Second, ear infections have suppurative complications such as mastoiditis, labyrinthitis, malignant otitis, brain abscess, sepsis, and meningitis. The World Health Organization attributes 20,000 deaths per year to complications from ear infections.

Third, ear infections can lead to eardrum rupture and subsequent chronic middle ear drainage.

Fourth, untreated otitis more often progresses to a nonsuppurative complication – a cholesteatoma.

Fifth, while earache is a self-limited illness, antibiotics shorten the acute symptoms by a day or 2 and lessen the duration of middle ear effusion after infection that can cause temporary hearing loss. Once again, as a child advocate, I would point out that pain from an ear infection is often severe and the lingering effects of a middle ear effusion are annoying to say the least.

Lastly on this topic, if a clinician makes the diagnosis of an ear infection in a patient and does not treat with antibiotics, the decision should be within the guidelines of the standard of care as described by the American Academy of Pediatrics² with decision-making based on patient age and severity of symptoms.

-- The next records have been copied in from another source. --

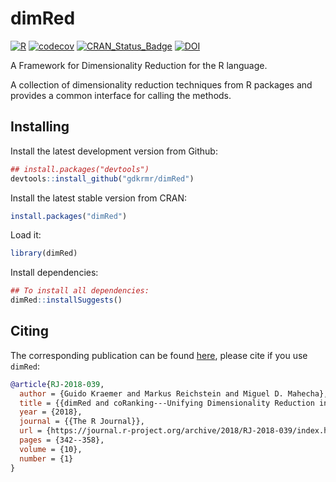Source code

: # dimRed
[![R](https://github.com/gdkrmr/dimRed/actions/workflows/r.yml/badge.svg)](https://github.com/gdkrmr/dimRed/actions/workflows/r.yml)
[![codecov](https://codecov.io/gh/gdkrmr/dimRed/branch/master/graph/badge.svg?token=voiiWocTst)](https://codecov.io/gh/gdkrmr/dimRed)
[![CRAN\_Status\_Badge](https://www.r-pkg.org/badges/version/dimRed)](https://cran.r-project.org/package=dimRed)
[![DOI](https://zenodo.org/badge/70895041.svg)](https://zenodo.org/badge/latestdoi/70895041)

A Framework for Dimensionality Reduction for the R language.

A collection of dimensionality reduction
techniques from R packages and provides a common
interface for calling the methods.

## Installing
Install the latest development version from Github:
```R
## install.packages("devtools")
devtools::install_github("gdkrmr/dimRed")
```

Install the latest stable version from CRAN:
```R
install.packages("dimRed")
```

Load it:
```R
library(dimRed)
```

Install dependencies:
```R
## To install all dependencies:
dimRed::installSuggests()
```

## Citing
The corresponding publication can be found
[here](https://journal.r-project.org/archive/2018/RJ-2018-039/index.html "dimRed
and coRanking - Unifying Dimensionality Reduction in R"), please cite if you use
`dimRed`:

```bibtex
@article{RJ-2018-039,
  author = {Guido Kraemer and Markus Reichstein and Miguel D. Mahecha},
  title = {{dimRed and coRanking---Unifying Dimensionality Reduction in R}},
  year = {2018},
  journal = {{The R Journal}},
  url = {https://journal.r-project.org/archive/2018/RJ-2018-039/index.html},
  pages = {342--358},
  volume = {10},
  number = {1}
}
```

I am not advocating wholesale antibiotic treatment of all ear pain or presumed ear pain. With this clinical condition we currently do not have a diagnostic test, and therein lies the conundrum. Most acute otitis media occurs among children age 6-24 months old, and this leads most clinicians to overdiagnose the infection. A child in that age group is nonverbal and in the context of a viral upper respiratory illness the symptoms of acute otitis media overlap completely with those of a viral URI. Therefore, an adequate examination is necessary. Confronted with an irritable child who is uncooperative with a challenging otoscopic examination, an ear canal with wax blocking an adequate view of the tympanic membrane, and a parent in a hurry to get back to work or home, the inclination is to observe a “little bit of redness” and prescribe unnecessary antibiotics. Even though redness is not a good diagnostic indicator, whereas a full or bulging eardrum is for the diagnosis of acute otitis media, I shudder at how often I see in a medical record a description of redness of the eardrum and no comment on the fullness that occurs when an authentic infection is most likely.

I could extend this column discussing acute sinusitis and cough illnesses as they are two other conditions associated with infection where antibiotics have their important place and where antibiotics are also overused. Instead, I will end by summarizing my viewpoint that judicious antibiotic use is of high importance for prevention of antibiotic resistance at the individual patient level and the community level. However, we should not become complacent about the risks to untreated children experiencing common respiratory infections because there are many justifiable reasons to treat children as discussed here.

Dr. Pichichero is a specialist in pediatric infectious diseases, Center for Infectious Diseases and Immunology, and director of the Research Institute at Rochester (N.Y.) General Hospital. He has no conflicts of interest to disclose.

References

1. Schwartz RH et al. A reappraisal of the minimum duration of antibiotic treatment before approval of return to school for children with streptococcal pharyngitis. Pediatr Infect Dis J. 2015 Dec. doi: 10.1097/INF.0000000000000883.

2. Lieberthal AS et al. The diagnosis and management of acute otitis media. Pediatrics. 2013 Mar. doi: 10.1542/peds.2012-3488.